Task statement.
All that is wanted is a word-for-word copy of the line with "trabajo a tiempo." and every line after it in the data below.

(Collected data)
________________
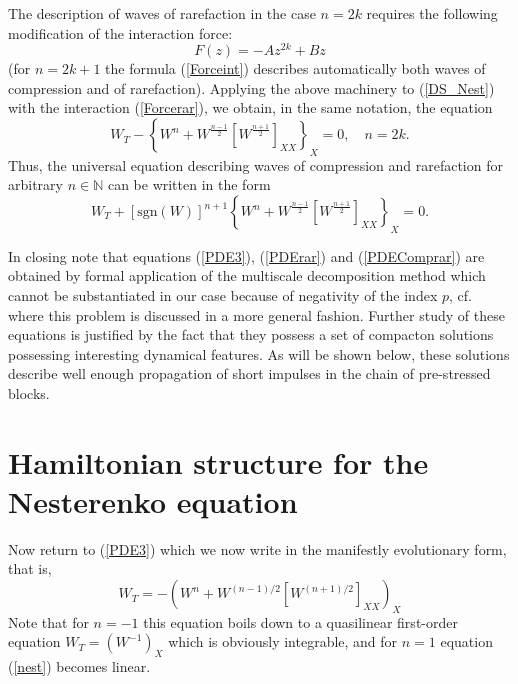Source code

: \documentclass[12pt]{article}
\begin{document}
The description of waves of rarefaction in the case $n=2 k$ requires the following modification of the interaction force:
\begin{equation}\label{Forcerar}
F(z)=-A z^{2 k}+B z
\end{equation}
(for $n=2 k+1$ the formula (\ref{Forceint}) describes automatically both waves of compression and of rarefaction). Applying the above machinery to (\ref{DS_Nest}) with the interaction (\ref{Forcerar}), we obtain, in the same notation, the equation
\begin{equation}\label{PDErar}
W_T-\left\{W^n+ W^\frac{n-1}{2} \left[W^\frac{n+1}{2}  \right]_{XX}  \right\}_{X}=0, \quad n=2 k.
\end{equation}
Thus,  the universal equation describing waves of compression and rarefaction for arbitrary $n \in \mathbb{N}$ can be written  in the form
\begin{equation}\label{PDEComprar}
W_{ T}+\left[\mathrm{sgn}(W)\right]^{n+1} \left\{W^n+ W^\frac{n-1}{2} \left[W^\frac{n+1}{2}  \right]_{XX}  \right\}_{X}=0.
\end{equation}


In closing note that equations  (\ref{PDE3}), (\ref{PDErar}) and (\ref{PDEComprar}) are obtained by formal application of the multiscale decomposition method which cannot be substantiated in our case because of negativity of the index $p$, cf.\ \cite{Rosenau_03} where this problem is discussed in a more general fashion. Further study of these equations is justified  by the fact that  they possess a  set of compacton  solutions possessing interesting dynamical features. As will be shown below, these solutions describe well enough propagation of short impulses in the chain of pre-stressed blocks.




\section{Hamiltonian structure for the Nesterenko equation}\label{sec:hs}




Now return to (\ref{PDE3}) which we now write in the manifestly evolutionary form, that is,
\begin{equation}\label{nest}
W_T=-\left(W^n+W^{(n-1)/2} \left[W^{(n+1)/2}  \right ]_{XX}  \right)_X
\end{equation}
Note that for $n=-1$ this equation boils down to a quasilinear first-order equation $W_T=(W^{-1})_X$ which is obviously integrable, and for $n=1$ equation (\ref{nest}) becomes linear.
\end{document}
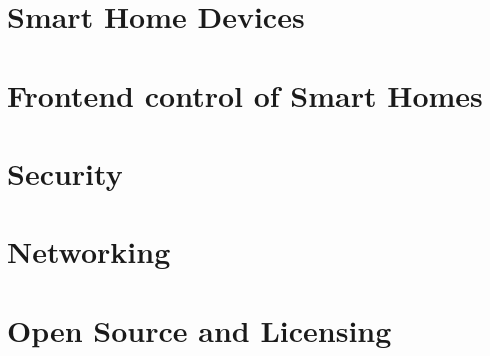 \section{Smart Home Devices} \label{sec:chap2:devices}
\section{Frontend control of Smart Homes} \label{sec:chap2:frontend}
\section{Security} \label{sec:chap2:security}
\section{Networking} \label{sec:chap2:networking}
\section{Open Source and Licensing} \label{sec:chap2:opensource}

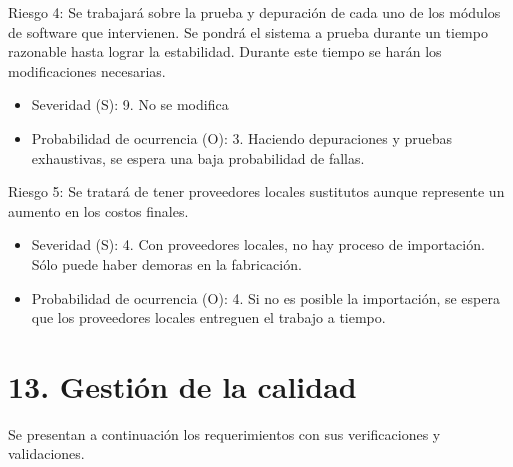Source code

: \documentclass[11pt]{proyecto}
\begin{document}
Riesgo 4: Se trabajará sobre la prueba y depuración de cada uno de los módulos de software que intervienen. Se pondrá el sistema a prueba durante un tiempo razonable hasta lograr la estabilidad. Durante este tiempo se harán los modificaciones necesarias.
\begin{itemize}
\item Severidad (S): 9. No se modifica
\item Probabilidad de ocurrencia (O): 3. Haciendo depuraciones y pruebas exhaustivas, se espera una baja probabilidad de fallas.
\end{itemize}

Riesgo 5:  Se tratará de tener  proveedores locales sustitutos aunque represente un aumento en los costos finales. 
\begin{itemize}
\item Severidad (S): 4. Con proveedores locales, no hay proceso de importación. Sólo puede haber demoras en la fabricación.
\item Probabilidad de ocurrencia (O): 4. Si no es posible la importación, se espera que los proveedores locales entreguen el trabajo a tiempo.
\end{itemize}



\section{13. Gestión de la calidad}
\label{sec:calidad}


Se presentan a continuación los requerimientos con sus verificaciones y validaciones.
\end{document}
________________
Result below.
\item Probabilidad de ocurrencia (O): 4. Si no es posible la importación, se espera que los proveedores locales entreguen el trabajo a tiempo.
\end{itemize}



\section{13. Gestión de la calidad}
\label{sec:calidad}


Se presentan a continuación los requerimientos con sus verificaciones y validaciones.
\end{document}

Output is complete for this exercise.